What you should do: Please count the lines in these records that contain "Imaging" and give only that count.

Records supplied:
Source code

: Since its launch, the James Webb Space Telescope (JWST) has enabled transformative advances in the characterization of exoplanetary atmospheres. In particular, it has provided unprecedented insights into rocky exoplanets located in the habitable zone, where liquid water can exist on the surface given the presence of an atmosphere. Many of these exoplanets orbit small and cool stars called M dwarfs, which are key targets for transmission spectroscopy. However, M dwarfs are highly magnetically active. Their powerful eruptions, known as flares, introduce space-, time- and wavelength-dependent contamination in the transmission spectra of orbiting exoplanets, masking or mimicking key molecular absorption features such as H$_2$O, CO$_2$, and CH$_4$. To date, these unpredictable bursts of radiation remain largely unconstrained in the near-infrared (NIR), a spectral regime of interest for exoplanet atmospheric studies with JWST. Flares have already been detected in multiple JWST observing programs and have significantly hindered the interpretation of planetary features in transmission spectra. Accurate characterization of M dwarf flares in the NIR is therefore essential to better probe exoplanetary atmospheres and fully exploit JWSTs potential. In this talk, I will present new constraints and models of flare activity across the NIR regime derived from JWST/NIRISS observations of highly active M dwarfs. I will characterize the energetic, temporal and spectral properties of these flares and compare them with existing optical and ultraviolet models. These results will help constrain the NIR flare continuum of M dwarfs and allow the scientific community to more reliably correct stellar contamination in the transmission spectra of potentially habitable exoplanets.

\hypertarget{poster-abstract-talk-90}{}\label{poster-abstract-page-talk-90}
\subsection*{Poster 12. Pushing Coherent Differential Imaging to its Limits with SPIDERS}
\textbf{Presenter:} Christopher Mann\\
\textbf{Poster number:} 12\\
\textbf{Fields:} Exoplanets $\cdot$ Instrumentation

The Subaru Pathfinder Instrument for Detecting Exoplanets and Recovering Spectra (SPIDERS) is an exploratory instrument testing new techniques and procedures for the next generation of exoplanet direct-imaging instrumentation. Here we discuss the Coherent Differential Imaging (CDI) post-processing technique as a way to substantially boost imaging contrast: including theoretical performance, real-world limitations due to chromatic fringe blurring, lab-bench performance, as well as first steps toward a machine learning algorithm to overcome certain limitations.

Exercise response: 2